Cat (variant 2)
- Medium:
- Color woodblock print
- Source:
- ukiyo-e.org
Description
Cat is an undated Taishō or early Shōwa print by Hasegawa Sadanobu III (1881-1963), preserved on [ukiyo-e](/glossary/ukiyo-e).org (https://ukiyo-e.org/image/wbp/846345778). Cats appear sporadically across ukiyo-e from the early Edo period onward — most famously in Kuniyoshi's mid-nineteenth-century cat designs and series such as the Sixty-odd Provinces of Japan rendered as cats and the various anthropomorphic cat triptychs of the 1840s — and in the long [bijin-ga](/glossary/bijin-ga) tradition where domestic cats accompany women in everyday scenes, the cat had a stable iconographic place. The subject persisted into the Taishō and early Shōwa years as occasional standalone images for workshops still producing in the late ukiyo-e idiom.

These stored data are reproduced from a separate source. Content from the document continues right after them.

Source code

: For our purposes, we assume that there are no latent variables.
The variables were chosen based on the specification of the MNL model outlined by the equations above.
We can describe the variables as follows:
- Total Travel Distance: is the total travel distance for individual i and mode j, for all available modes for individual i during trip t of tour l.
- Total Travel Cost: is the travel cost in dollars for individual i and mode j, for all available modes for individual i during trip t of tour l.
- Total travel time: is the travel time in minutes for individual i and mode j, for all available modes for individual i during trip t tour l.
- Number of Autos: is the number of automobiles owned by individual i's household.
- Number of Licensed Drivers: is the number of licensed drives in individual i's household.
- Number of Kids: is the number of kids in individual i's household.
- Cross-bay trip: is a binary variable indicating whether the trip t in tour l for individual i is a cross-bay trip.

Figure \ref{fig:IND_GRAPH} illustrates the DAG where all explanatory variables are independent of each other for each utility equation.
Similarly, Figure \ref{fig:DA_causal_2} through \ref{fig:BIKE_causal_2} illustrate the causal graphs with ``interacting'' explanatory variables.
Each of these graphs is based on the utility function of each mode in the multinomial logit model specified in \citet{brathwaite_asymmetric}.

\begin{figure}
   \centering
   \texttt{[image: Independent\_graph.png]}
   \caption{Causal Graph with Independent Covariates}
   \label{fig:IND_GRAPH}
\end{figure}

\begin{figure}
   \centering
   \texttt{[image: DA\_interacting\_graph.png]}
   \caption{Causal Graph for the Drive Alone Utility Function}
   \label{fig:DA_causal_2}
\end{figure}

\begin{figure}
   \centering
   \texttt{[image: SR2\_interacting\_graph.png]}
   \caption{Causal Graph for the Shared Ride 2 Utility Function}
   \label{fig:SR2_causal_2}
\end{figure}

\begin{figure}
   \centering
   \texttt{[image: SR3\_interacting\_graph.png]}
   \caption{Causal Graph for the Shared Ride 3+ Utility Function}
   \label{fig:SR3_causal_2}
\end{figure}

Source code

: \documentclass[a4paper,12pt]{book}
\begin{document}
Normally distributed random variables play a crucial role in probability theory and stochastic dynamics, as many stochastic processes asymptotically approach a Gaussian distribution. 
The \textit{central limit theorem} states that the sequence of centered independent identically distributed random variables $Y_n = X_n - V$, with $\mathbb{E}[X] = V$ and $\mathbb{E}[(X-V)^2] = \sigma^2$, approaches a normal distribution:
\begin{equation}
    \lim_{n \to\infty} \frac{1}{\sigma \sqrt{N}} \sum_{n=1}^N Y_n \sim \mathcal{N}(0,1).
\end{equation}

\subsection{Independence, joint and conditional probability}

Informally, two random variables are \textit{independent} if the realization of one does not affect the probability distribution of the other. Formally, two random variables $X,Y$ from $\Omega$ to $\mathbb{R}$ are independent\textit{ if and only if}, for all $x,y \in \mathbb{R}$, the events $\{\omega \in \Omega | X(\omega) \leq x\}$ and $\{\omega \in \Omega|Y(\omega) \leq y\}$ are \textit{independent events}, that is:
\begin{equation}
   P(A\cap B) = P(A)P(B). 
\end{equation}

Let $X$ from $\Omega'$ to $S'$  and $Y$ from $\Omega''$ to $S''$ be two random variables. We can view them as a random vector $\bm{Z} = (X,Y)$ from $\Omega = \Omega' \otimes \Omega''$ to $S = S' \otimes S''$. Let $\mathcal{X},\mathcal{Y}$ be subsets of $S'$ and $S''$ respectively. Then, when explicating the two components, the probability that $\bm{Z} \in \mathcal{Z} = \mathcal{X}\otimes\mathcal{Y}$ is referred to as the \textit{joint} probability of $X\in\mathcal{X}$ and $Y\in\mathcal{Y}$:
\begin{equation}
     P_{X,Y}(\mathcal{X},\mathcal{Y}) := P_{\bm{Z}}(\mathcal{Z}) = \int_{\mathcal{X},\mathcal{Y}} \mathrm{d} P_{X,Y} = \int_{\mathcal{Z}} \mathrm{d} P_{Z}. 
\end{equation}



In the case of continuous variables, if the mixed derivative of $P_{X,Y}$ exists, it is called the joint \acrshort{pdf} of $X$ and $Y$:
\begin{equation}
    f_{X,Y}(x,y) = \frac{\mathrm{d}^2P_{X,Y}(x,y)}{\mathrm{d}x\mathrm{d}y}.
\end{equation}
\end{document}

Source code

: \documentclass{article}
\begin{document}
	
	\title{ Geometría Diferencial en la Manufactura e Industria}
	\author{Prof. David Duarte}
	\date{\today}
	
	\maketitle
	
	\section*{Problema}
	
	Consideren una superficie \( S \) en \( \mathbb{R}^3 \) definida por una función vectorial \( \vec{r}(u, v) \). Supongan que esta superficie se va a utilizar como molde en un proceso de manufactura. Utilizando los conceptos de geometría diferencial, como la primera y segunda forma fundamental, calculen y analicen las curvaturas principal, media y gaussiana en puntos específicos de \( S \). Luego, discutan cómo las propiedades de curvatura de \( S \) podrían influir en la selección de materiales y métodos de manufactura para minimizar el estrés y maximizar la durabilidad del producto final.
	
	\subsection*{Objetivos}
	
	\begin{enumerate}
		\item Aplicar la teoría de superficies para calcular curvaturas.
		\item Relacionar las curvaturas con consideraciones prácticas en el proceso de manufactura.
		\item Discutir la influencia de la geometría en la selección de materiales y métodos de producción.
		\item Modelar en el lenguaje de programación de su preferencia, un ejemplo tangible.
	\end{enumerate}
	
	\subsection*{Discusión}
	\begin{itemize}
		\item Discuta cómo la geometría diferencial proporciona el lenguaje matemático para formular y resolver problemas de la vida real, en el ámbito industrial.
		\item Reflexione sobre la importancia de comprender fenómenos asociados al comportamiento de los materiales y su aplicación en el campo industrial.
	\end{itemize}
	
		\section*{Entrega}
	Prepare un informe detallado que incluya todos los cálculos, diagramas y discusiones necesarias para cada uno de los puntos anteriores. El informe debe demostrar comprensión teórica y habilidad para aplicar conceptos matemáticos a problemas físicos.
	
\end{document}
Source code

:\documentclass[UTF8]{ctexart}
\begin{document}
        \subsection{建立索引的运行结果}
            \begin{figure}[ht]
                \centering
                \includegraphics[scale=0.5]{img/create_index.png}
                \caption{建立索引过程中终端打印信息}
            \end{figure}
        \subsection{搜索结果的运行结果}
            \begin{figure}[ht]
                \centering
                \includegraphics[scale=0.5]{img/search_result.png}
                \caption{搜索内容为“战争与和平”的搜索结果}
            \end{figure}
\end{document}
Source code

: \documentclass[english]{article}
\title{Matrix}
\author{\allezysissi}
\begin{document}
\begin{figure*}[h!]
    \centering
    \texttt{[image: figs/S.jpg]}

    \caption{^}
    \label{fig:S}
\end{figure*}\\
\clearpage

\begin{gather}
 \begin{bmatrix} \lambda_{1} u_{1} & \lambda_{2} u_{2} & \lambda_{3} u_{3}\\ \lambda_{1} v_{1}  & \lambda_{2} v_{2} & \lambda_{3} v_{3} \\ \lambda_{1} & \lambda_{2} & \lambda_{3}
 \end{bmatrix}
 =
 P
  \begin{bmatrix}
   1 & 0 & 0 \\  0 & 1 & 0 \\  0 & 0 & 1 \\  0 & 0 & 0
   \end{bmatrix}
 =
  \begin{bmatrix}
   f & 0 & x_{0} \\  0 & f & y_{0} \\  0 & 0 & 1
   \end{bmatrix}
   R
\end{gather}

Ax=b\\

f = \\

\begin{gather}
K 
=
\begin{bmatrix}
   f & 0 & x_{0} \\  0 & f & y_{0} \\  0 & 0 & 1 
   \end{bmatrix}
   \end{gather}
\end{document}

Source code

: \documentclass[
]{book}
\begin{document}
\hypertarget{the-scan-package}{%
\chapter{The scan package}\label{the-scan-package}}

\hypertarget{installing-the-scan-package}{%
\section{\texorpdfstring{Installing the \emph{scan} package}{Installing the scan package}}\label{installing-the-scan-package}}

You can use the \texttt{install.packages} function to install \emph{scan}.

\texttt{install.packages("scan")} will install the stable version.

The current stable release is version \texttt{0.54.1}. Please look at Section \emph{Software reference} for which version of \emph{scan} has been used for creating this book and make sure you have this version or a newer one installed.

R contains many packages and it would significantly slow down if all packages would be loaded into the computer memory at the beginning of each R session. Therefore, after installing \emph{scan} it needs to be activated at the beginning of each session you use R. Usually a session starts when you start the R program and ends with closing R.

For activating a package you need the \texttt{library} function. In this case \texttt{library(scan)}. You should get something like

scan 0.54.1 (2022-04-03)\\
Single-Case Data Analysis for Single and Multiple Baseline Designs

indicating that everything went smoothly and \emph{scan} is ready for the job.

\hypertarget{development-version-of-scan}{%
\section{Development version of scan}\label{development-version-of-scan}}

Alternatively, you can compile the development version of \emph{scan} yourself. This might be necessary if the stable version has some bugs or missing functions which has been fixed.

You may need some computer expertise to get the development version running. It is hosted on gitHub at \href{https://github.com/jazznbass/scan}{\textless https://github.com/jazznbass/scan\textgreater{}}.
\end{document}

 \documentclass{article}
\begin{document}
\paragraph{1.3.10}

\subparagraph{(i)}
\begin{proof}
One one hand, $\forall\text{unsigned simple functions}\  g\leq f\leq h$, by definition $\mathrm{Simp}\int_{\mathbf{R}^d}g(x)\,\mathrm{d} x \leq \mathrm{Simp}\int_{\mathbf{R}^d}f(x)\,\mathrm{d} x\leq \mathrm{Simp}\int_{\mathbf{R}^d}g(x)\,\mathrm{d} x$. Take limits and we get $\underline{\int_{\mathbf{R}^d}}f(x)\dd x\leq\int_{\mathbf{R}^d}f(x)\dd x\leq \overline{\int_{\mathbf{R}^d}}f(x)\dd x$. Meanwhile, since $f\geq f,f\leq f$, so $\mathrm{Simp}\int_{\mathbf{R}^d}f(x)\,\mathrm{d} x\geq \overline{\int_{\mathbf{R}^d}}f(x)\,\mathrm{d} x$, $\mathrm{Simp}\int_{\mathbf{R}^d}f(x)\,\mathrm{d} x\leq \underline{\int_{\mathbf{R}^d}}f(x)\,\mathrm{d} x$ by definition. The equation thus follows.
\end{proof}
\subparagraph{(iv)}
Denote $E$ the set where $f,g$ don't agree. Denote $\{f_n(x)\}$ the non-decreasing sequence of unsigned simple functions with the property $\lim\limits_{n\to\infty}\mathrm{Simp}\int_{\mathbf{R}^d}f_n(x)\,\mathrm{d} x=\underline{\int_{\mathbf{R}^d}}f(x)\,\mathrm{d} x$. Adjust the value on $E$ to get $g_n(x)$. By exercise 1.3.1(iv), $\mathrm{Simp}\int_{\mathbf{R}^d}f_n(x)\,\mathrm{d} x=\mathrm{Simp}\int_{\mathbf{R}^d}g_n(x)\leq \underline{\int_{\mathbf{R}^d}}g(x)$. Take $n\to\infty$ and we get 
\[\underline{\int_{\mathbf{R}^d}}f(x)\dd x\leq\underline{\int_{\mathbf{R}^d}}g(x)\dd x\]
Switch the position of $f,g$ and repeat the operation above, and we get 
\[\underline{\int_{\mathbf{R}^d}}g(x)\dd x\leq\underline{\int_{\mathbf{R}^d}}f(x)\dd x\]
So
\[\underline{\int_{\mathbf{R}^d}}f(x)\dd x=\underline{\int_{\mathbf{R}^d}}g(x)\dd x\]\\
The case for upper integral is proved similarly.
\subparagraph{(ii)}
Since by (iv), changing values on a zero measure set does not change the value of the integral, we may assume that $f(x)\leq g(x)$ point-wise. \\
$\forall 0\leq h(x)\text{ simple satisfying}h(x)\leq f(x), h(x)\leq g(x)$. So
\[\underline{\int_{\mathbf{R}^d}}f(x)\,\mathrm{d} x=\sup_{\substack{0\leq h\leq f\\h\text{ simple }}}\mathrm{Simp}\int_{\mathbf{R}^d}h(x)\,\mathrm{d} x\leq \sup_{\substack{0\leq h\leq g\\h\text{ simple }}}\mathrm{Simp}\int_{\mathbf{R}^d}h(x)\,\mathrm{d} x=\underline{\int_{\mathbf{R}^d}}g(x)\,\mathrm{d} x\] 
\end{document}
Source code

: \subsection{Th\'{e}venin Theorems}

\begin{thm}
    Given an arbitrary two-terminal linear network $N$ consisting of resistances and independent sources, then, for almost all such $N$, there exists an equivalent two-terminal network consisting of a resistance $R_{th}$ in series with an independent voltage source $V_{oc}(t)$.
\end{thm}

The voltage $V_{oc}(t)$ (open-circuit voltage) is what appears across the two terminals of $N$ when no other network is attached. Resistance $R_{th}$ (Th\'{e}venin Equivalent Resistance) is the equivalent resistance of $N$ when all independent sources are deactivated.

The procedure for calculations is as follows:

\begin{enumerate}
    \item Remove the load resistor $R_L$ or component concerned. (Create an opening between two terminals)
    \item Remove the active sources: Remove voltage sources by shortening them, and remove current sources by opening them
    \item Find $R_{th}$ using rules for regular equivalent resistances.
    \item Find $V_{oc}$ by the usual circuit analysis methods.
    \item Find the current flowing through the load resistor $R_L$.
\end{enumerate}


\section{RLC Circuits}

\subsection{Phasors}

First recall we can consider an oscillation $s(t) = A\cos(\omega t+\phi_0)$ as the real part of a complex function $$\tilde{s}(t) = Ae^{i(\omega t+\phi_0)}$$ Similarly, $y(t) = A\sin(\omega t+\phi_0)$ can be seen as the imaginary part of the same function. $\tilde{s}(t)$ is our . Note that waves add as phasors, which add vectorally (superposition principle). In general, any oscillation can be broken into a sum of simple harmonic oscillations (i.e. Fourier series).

As third head of the Hasegawa Osaka-Kyoto print house, Sadanobu III worked through a period in which the workshop sustained a small repertoire of single-subject animal and genre prints alongside its core theatrical and Kyoto-bijin output, often distributed through the same Osaka, Kyoto, and Yokohama dealers that handled the workshop's [yakusha-e](/glossary/yakusha-e) and maiko prints. A single-cat design isolated against a plain ground, in the workshop's typical clean late-Hasegawa manner, draws on this long-running ukiyo-e interest in domestic animals as standalone pictorial subjects, but reads with the quieter palette and softer outline characteristic of Taishō-era print culture. The ukiyo-e.org record carries the impression as a Sadanobu III print without museum-level cataloguing; the existence of a closely related companion variant in the workshop's output (under wbp/846346303) indicates that the cat subject was produced in a small set or as a re-cut design kept in active circulation, satisfying interwar collectors interested in the Hasegawa workshop's lighter, non-theatrical Kansai prints.